DATA Block Start

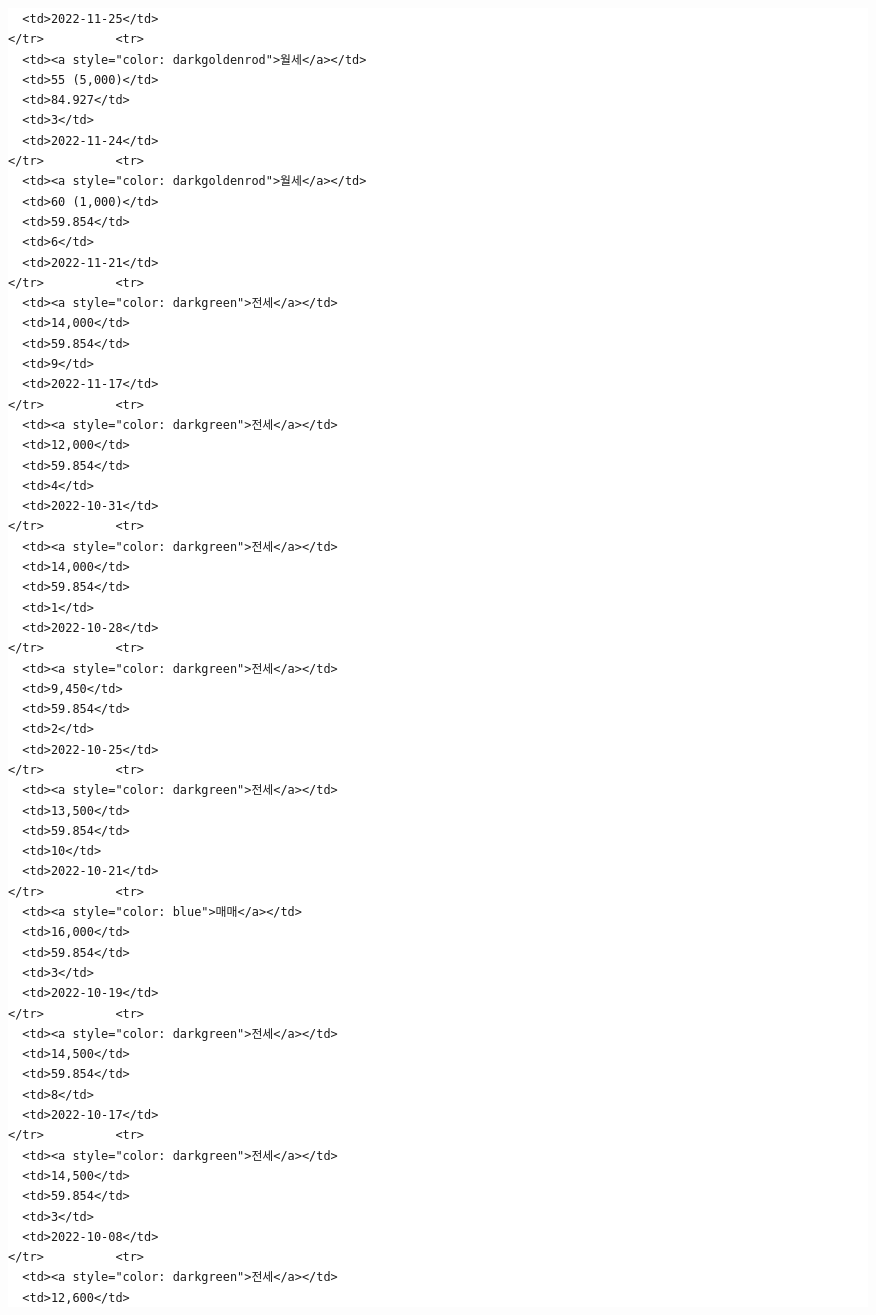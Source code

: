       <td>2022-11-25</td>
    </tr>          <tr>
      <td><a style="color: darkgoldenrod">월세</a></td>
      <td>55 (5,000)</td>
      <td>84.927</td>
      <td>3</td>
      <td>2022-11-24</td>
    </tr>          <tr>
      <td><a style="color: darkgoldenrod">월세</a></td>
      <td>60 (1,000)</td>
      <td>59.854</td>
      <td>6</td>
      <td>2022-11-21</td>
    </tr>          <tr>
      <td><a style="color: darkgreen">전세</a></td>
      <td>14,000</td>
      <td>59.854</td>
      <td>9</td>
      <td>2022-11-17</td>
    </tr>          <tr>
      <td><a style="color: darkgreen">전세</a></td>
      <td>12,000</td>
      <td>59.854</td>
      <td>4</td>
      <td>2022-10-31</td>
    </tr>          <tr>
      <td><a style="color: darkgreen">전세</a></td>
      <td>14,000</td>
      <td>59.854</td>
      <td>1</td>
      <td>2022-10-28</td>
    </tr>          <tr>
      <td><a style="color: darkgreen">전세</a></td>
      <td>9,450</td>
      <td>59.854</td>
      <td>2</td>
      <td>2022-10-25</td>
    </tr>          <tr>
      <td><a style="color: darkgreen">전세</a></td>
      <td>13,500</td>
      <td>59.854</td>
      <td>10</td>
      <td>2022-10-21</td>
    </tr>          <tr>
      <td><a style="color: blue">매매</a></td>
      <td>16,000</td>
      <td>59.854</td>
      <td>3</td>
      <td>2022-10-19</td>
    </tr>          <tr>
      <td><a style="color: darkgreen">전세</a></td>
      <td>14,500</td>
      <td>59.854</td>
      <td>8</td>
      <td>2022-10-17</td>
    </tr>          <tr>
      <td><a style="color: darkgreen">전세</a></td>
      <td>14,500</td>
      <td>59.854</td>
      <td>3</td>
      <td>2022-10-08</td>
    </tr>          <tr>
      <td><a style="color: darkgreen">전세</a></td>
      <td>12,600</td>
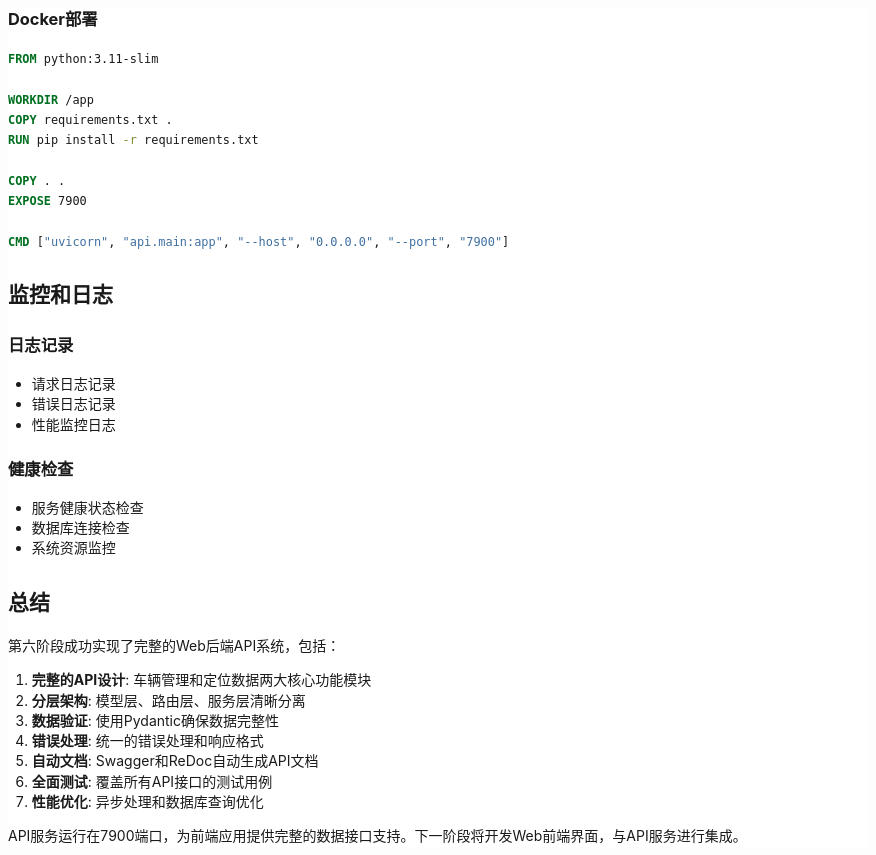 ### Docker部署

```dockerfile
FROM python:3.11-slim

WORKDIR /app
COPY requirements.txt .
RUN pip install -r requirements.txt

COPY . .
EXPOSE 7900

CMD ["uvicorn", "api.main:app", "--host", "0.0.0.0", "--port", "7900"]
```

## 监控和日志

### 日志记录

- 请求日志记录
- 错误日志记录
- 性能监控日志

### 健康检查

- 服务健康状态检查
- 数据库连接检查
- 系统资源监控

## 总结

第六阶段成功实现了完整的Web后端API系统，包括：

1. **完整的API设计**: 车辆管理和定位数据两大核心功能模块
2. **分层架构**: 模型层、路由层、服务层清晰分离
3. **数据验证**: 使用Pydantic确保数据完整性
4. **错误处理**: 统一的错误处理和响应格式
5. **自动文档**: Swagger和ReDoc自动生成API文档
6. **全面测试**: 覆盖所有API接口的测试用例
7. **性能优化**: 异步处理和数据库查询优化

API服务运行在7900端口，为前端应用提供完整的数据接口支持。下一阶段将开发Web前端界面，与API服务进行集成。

DATA Block End

_THE PROBLEM_
What is needed is the number of lines in these entries that include the word "requirements"; please give it alone.

_SOLUTION_
2